Task: Begin with the line where "1.033</td> <td> 0.302</td>" appears. Set down that line and the rest of the records below it exactly as given.

[Records from a collection]

▼

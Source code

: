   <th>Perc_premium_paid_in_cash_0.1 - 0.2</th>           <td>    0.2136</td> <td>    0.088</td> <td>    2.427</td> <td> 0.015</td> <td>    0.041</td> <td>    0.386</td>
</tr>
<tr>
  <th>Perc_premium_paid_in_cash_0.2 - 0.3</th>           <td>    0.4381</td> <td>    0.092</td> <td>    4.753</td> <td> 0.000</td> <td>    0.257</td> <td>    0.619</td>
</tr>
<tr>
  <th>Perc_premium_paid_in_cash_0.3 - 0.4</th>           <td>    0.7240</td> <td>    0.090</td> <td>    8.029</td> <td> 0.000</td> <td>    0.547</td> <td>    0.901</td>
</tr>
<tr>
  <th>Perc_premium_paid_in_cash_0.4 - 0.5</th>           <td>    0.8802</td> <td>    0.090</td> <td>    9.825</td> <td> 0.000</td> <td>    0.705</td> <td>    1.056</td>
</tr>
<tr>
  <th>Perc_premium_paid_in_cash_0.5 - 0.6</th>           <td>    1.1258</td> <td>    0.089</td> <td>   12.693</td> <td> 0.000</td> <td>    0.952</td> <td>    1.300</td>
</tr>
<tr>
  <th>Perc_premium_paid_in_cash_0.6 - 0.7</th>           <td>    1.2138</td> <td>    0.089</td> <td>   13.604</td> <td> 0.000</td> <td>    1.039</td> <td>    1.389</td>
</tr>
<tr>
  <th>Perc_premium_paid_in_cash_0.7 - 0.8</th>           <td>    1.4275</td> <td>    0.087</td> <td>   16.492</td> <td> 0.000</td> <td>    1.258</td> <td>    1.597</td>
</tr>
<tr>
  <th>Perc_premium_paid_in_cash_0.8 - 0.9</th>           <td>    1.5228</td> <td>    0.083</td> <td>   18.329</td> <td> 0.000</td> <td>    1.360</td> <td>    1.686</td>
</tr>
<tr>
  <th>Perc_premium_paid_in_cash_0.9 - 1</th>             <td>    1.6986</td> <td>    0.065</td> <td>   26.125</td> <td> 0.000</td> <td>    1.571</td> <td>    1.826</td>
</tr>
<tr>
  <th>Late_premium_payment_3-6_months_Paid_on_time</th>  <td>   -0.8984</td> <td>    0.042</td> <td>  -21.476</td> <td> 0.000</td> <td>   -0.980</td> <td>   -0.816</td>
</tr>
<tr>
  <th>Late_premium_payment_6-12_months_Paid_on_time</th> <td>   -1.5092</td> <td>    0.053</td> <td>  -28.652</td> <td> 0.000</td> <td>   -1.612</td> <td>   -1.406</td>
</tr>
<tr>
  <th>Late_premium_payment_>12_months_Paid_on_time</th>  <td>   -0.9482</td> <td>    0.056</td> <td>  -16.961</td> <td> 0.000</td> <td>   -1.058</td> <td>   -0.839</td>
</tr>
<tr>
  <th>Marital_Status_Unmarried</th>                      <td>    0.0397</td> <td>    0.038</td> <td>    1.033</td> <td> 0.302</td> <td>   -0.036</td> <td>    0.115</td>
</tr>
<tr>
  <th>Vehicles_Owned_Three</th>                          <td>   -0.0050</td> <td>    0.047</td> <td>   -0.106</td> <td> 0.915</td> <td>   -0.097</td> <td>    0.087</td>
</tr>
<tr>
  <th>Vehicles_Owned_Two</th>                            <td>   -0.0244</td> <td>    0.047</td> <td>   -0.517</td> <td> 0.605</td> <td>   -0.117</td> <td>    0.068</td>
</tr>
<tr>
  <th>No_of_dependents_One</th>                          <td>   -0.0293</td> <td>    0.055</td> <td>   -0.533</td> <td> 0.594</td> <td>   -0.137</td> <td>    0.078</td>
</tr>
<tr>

▲

Reply to the task:
  <th>Marital_Status_Unmarried</th>                      <td>    0.0397</td> <td>    0.038</td> <td>    1.033</td> <td> 0.302</td> <td>   -0.036</td> <td>    0.115</td>
</tr>
<tr>
  <th>Vehicles_Owned_Three</th>                          <td>   -0.0050</td> <td>    0.047</td> <td>   -0.106</td> <td> 0.915</td> <td>   -0.097</td> <td>    0.087</td>
</tr>
<tr>
  <th>Vehicles_Owned_Two</th>                            <td>   -0.0244</td> <td>    0.047</td> <td>   -0.517</td> <td> 0.605</td> <td>   -0.117</td> <td>    0.068</td>
</tr>
<tr>
  <th>No_of_dependents_One</th>                          <td>   -0.0293</td> <td>    0.055</td> <td>   -0.533</td> <td> 0.594</td> <td>   -0.137</td> <td>    0.078</td>
</tr>
<tr>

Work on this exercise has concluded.